_Entries supplied:_
• • •

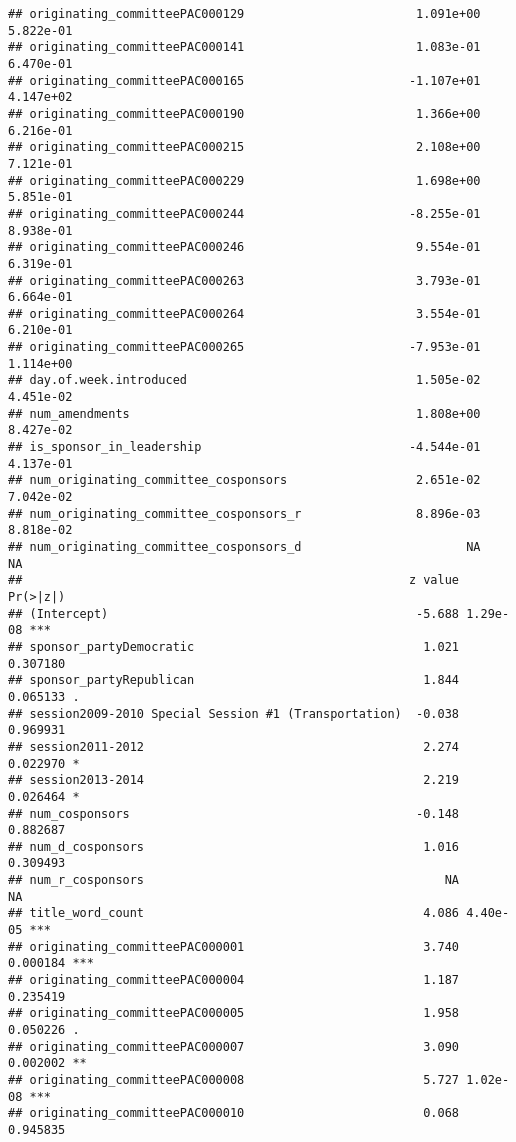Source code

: \documentclass[]{article}
\begin{document}
\begin{verbatim}
## originating_committeePAC000129                        1.091e+00  5.822e-01
## originating_committeePAC000141                        1.083e-01  6.470e-01
## originating_committeePAC000165                       -1.107e+01  4.147e+02
## originating_committeePAC000190                        1.366e+00  6.216e-01
## originating_committeePAC000215                        2.108e+00  7.121e-01
## originating_committeePAC000229                        1.698e+00  5.851e-01
## originating_committeePAC000244                       -8.255e-01  8.938e-01
## originating_committeePAC000246                        9.554e-01  6.319e-01
## originating_committeePAC000263                        3.793e-01  6.664e-01
## originating_committeePAC000264                        3.554e-01  6.210e-01
## originating_committeePAC000265                       -7.953e-01  1.114e+00
## day.of.week.introduced                                1.505e-02  4.451e-02
## num_amendments                                        1.808e+00  8.427e-02
## is_sponsor_in_leadership                             -4.544e-01  4.137e-01
## num_originating_committee_cosponsors                  2.651e-02  7.042e-02
## num_originating_committee_cosponsors_r                8.896e-03  8.818e-02
## num_originating_committee_cosponsors_d                       NA         NA
##                                                      z value Pr(>|z|)    
## (Intercept)                                           -5.688 1.29e-08 ***
## sponsor_partyDemocratic                                1.021 0.307180    
## sponsor_partyRepublican                                1.844 0.065133 .  
## session2009-2010 Special Session #1 (Transportation)  -0.038 0.969931    
## session2011-2012                                       2.274 0.022970 *  
## session2013-2014                                       2.219 0.026464 *  
## num_cosponsors                                        -0.148 0.882687    
## num_d_cosponsors                                       1.016 0.309493    
## num_r_cosponsors                                          NA       NA    
## title_word_count                                       4.086 4.40e-05 ***
## originating_committeePAC000001                         3.740 0.000184 ***
## originating_committeePAC000004                         1.187 0.235419    
## originating_committeePAC000005                         1.958 0.050226 .  
## originating_committeePAC000007                         3.090 0.002002 ** 
## originating_committeePAC000008                         5.727 1.02e-08 ***
## originating_committeePAC000010                         0.068 0.945835    

\end{verbatim}
\end{document}
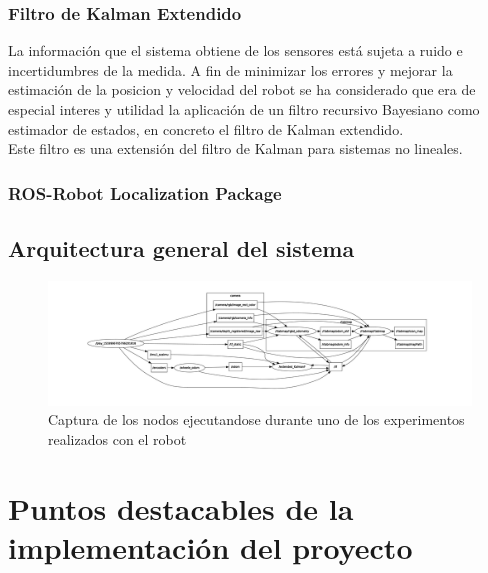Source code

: \subsubsection{Filtro de Kalman Extendido}
La información que el sistema obtiene de los sensores está sujeta a ruido e incertidumbres de la medida. A fin de minimizar los errores y mejorar la estimación de la posicion y velocidad del robot se ha 
considerado que era de especial interes y utilidad la aplicación de un filtro recursivo Bayesiano como estimador de estados, en concreto el filtro de Kalman extendido. \\
Este filtro es una extensión del filtro de Kalman para sistemas no lineales.

\subsubsection{ROS-Robot Localization Package}

\newpage

\subsection{Arquitectura general del sistema}

\begin{figure}[!ht]
    \centering
    \includegraphics[width=\textwidth]{images/rqt_graphs/graph_RTABMAP.pdf}
    \caption{Captura de los nodos ejecutandose durante uno de los experimentos realizados con el robot}
    \label{rqt01}
\end{figure}

\section{Puntos destacables de la implementación del proyecto}

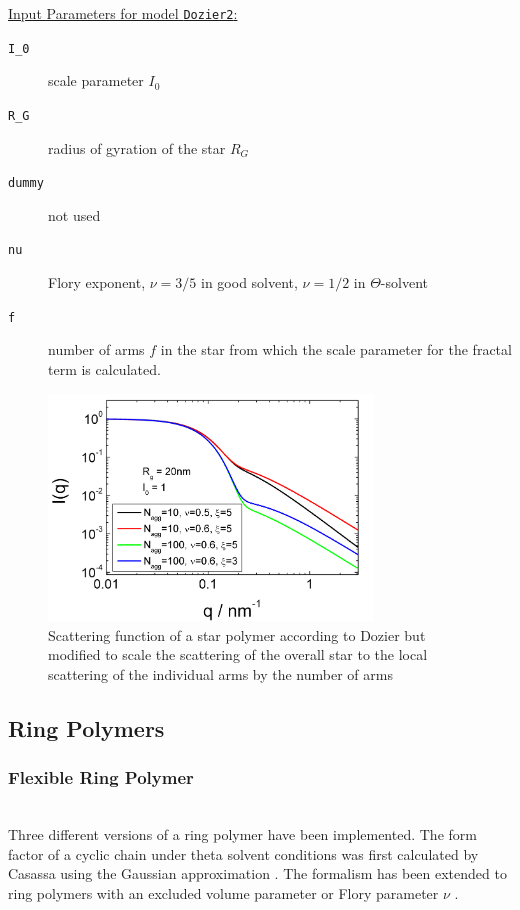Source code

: \vspace{5mm}

\noindent
\uline{Input Parameters for model \texttt{Dozier2}:}
\begin{description}
\item[\texttt{I\_0}] scale parameter $I_0$
\item[\texttt{R\_G}] radius of gyration of the star $R_G$
\item[\texttt{dummy}] not used
\item[\texttt{nu}] Flory exponent, $\nu=3/5$ in good solvent, $\nu=1/2$ in $\Theta$-solvent
\item[\texttt{f}]  number of arms $f$ in the star from which the scale parameter for the fractal term is calculated.
\end{description}
\vspace{5mm}

\begin{figure}[htb]
\begin{center}
\includegraphics[width=0.768\textwidth,height=0.588\textwidth]{Dozier2_Iq.png}
\end{center}
\caption{Scattering function of a star polymer according to Dozier but modified
to scale the scattering of the overall star to the local scattering of the individual arms
by the number of arms} \label{fig:IQDozierStar2}
\end{figure}
\clearpage

\subsection{Ring Polymers}
\subsubsection{Flexible Ring Polymer }
\label{sect:FlexibleRingPolymer}
~\\
Three different versions of a ring polymer have been implemented. The form factor of a cyclic chain under theta solvent conditions was first calculated by Casassa
using the Gaussian approximation \cite{Casassa1965,Burchard1996}. The formalism has been extended to ring polymers with an excluded volume parameter or Flory parameter $\nu$ \cite{Bensafi2000,Goosen2015}.

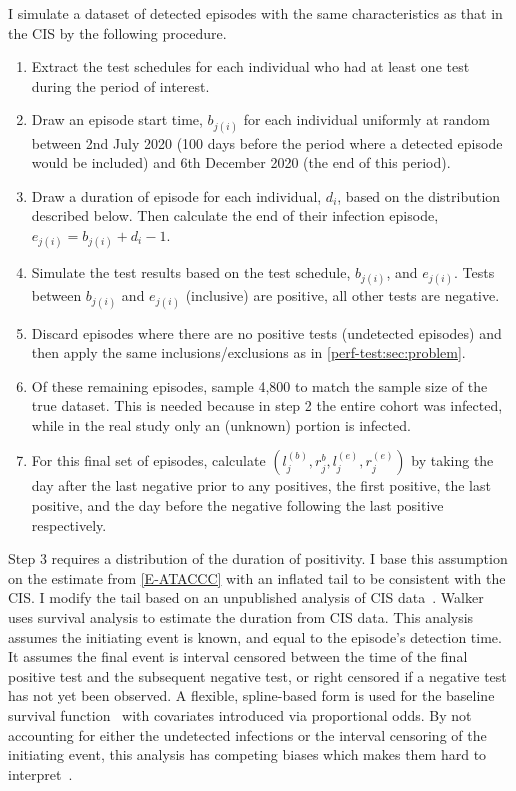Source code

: \documentclass[thesis.tex]{subfiles}
\begin{document}
I simulate a dataset of detected episodes with the same characteristics as that in the CIS by the following procedure.
\begin{enumerate}
    \item Extract the test schedules for each individual who had at least one test during the period of interest.
    \item Draw an episode start time, $b_{j(i)}$ for each individual uniformly at random between 2nd July 2020 (100 days before the period where a detected episode would be included) and 6th December 2020 (the end of this period).
    \item Draw a duration of episode for each individual, $d_i$, based on the distribution described below. Then calculate the end of their infection episode, $e_{j(i)} = b_{j(i)} + d_i - 1$.
    \item Simulate the test results based on the test schedule, $b_{j(i)}$, and $e_{j(i)}$. Tests between $b_{j(i)}$ and $e_{j(i)}$ (inclusive) are positive, all other tests are negative.
    \item Discard episodes where there are no positive tests (\ie undetected episodes) and then apply the same inclusions/exclusions as in \cref{perf-test:sec:problem}.
    \item Of these remaining episodes, sample 4,800 to match the sample size of the true dataset. This is needed because in step 2 the entire cohort was infected, while in the real study only an (unknown) portion is infected.
    \item For this final set of episodes, calculate $(l_j^{(b)}, r_j^{b}, l_j^{(e)}, r_j^{(e)})$ by taking the day after the last negative prior to any positives, the first positive, the last positive, and the day before the negative following the last positive respectively.
\end{enumerate}

Step 3 requires a distribution of the duration of positivity.
I base this assumption on the estimate from \cref{E-ATACCC} with an inflated tail to be consistent with the CIS.
I modify the tail based on an unpublished analysis of CIS data~.
Walker uses survival analysis to estimate the duration from CIS data.
This analysis assumes the initiating event is known, and equal to the episode’s detection time. 
It assumes the final event is interval censored between the time of the final positive test and the subsequent negative test, or right censored if a negative test has not yet been observed.
A flexible, spline-based form is used for the baseline survival function~\autocite{roystonSTPM,roystonFlexible} with covariates introduced via proportional odds.
By not accounting for either the undetected infections or the interval censoring of the initiating event, this analysis has competing biases which makes them hard to interpret~\autocite{cisMethodsONS}.
\end{document}
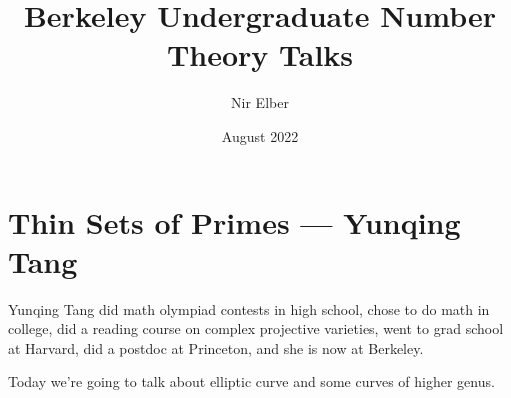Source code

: \documentclass{article}
\title{Berkeley Undergraduate Number Theory Talks}
\author{Nir Elber}
\date{August 2022}
\begin{document}
\maketitle

\tableofcontents

\section{Thin Sets of Primes --- Yunqing Tang}
Yunqing Tang did math olympiad contests in high school, chose to do math in college, did a reading course on complex projective varieties, went to grad school at Harvard, did a postdoc at Princeton, and she is now at Berkeley.

Today we're going to talk about elliptic curve and some curves of higher genus.
\end{document}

• • •

In the listing above, locate the line containing "3.740 0.000184 ***" and the line containing "3.090 0.002002 **". Transcribe those two lines and everything between them, exactly as written.

## originating_committeePAC000001                         3.740 0.000184 ***
## originating_committeePAC000004                         1.187 0.235419    
## originating_committeePAC000005                         1.958 0.050226 .  
## originating_committeePAC000007                         3.090 0.002002 ** 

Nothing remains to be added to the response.